[DATA PROVIDED — start]
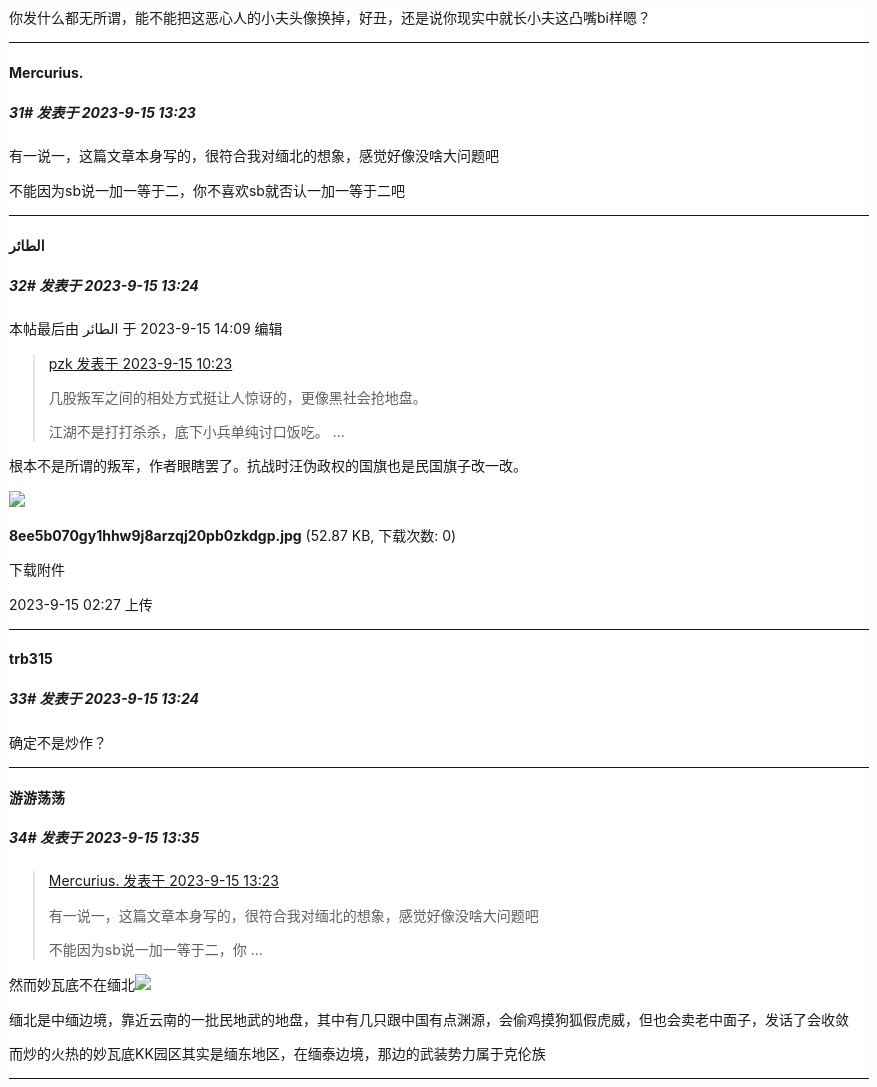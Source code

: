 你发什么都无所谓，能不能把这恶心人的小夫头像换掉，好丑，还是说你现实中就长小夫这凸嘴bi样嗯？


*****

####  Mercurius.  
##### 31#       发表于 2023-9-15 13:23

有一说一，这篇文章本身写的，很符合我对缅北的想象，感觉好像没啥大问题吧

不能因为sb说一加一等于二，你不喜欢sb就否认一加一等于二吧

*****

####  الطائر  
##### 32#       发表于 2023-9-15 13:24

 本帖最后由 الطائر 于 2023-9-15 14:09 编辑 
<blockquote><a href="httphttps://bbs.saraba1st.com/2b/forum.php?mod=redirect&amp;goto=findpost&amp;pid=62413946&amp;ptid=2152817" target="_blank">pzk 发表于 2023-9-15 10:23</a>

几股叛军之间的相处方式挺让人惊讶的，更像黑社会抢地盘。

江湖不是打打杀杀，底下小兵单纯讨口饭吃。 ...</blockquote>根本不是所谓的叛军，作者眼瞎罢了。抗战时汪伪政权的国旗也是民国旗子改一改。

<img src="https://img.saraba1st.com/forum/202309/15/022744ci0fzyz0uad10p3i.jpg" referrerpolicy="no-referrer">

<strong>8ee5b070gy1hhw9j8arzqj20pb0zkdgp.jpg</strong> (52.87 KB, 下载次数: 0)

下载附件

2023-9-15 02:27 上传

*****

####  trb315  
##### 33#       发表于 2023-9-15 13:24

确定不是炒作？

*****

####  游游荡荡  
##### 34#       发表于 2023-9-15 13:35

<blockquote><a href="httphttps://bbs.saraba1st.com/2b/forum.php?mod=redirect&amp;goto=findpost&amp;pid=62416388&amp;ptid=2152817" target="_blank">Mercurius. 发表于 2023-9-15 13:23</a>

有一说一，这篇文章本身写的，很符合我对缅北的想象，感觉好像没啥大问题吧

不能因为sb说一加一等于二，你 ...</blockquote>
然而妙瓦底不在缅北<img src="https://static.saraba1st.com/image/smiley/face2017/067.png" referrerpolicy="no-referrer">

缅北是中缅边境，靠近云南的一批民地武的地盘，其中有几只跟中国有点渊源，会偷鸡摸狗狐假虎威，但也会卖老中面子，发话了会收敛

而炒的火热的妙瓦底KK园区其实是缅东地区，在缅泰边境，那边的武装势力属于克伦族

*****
[DATA PROVIDED — finish]
• WHAT IS REQUIRED:
Find the string "forum" in the lines above and count those lines. Give only that count.

• ANSWER SECTION:
3